ニッケイ新聞 2008年5月31日付け
三十日付け伯字紙によると、二十九日に国立インジオ保護財団(Funai)が、ペルー国境に近いアクレ州の先住民部族の航空写真を公開。二十年前から、存在すると言われながら、実態が知られていなかった未知の部族の存在が世界中に報道された。
エンヴィーラ川流域に住むこの部族は、アクレ州内の未確認四部族の一つ。二百五十人余りが六集落で生活している。州内四部族の総人口は五百人超と見られているが、Funaiでは、法定アマゾンには白人社会から孤立、絶縁状態の部族が六十八あるという。
先住民の伝統や生活保護の立場のFunaiが社会から隔離された部族の存在を公開したのは、孤立、絶縁状態で生活する部族の存在を証明し、先住民問題への問題提起とするため。と同時に、国境地帯ではアマゾン地域共通の森林伐採の問題他、コカ栽培、その他の国境警備の問題もあり、ペルーからの侵入者に対する警告の意味もある。
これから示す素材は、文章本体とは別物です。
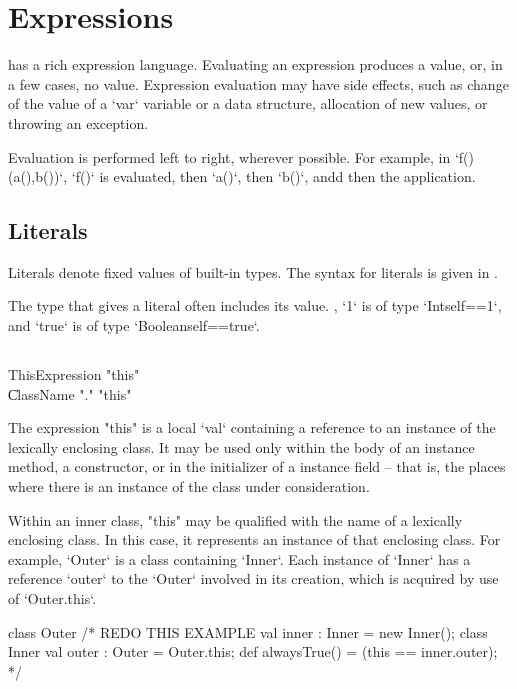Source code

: \chapter{Expressions}\label{XtenExpressions}

\Xten{} has a rich expression language.
Evaluating an expression produces a value, or, in a few cases, no value. 
Expression evaluation may have side effects, such as change of the value of a 
\xcd`var` variable or a data structure, allocation of new values, or throwing
an exception. 

Evaluation is performed left to right, wherever possible.  For example, in 
\xcd`f()(a(),b())`, \xcd`f()` is evaluated, then \xcd`a()`, then \xcd`b()`,
andd then the application.  

\section{Literals}

Literals denote fixed values of built-in types. 
The syntax for literals is given in . 

The type that \Xten{} gives a literal often includes its value. \Eg, \xcd`1`
is of type \xcd`Int{self==1}`, and \xcd`true` is of type
\xcd`Boolean{self==true}`.

\section{}

\begin{grammar}
ThisExpression \: \xcd"this" \\
\| ClassName \xcd"." \xcd"this" \\
\end{grammar}

The expression \xcd"this" is a  local \xcd`val` containing a reference
to an instance of the lexically enclosing class.
It may be used only within the body of an instance method, a
constructor, or in the initializer of a instance field -- that is, the places
where there is an instance of the class under consideration.

Within an inner class, \xcd"this" may be qualified with the
name of a lexically enclosing class.  In this case, it
represents an instance of that enclosing class.  
For example, \xcd`Outer` is a class containing \xcd`Inner`.  Each instance of
\xcd`Inner` has a reference \xcd`outer` to the \xcd`Outer` involved in its
creation, which is acquired by use of \xcd`Outer.this`.
\begin{xten}
class Outer {
/* REDO THIS EXAMPLE 
  val inner : Inner = new Inner();
  class Inner {
    val outer : Outer = Outer.this;
  }
  def alwaysTrue() = (this == inner.outer);
*/}

\end{xten}
%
今回のように隔離された部族の場合、Funeiでは、伝統的習慣や環境を保つため、先住民との接触を避けるが、その陰には、白人社会との接触で、新しい病気がまん延したり、部族の伝統や文化の喪失が起きたりといった諸問題がある。
一方、先住民が奴隷労働状態に置かれたり、非先住民と混在したりする場合、問題はより複雑となるが、米作農家の農場職員が先住民に発砲する事件も起きたロライマ州知事は、政府の先住民政策は無責任で矛盾だらけの上、国益を犯すと批判。「先住民に土地は不要。必要なのは要職と市民権、支援」と、保護区の存在そのものさえ否定した。また、米作農家代表のクアルチエロ氏は、保護区を定めて先住民を擁護し、非先住民の撤退を求める政府の立場をテロと批判している。
また、先週以来、アマゾニア州の先住民保護区でマラリヤと肝炎発生の他、四州で先住民が国立保健財団事務所を占拠、人質をとって保健衛生面の改善などを要求といった事件も続いている。
白人社会と共存する先住民は、社会支援なしには基本的生活も困難となる様子に、先住民にとっての幸福と真の共存のあり方が問われている。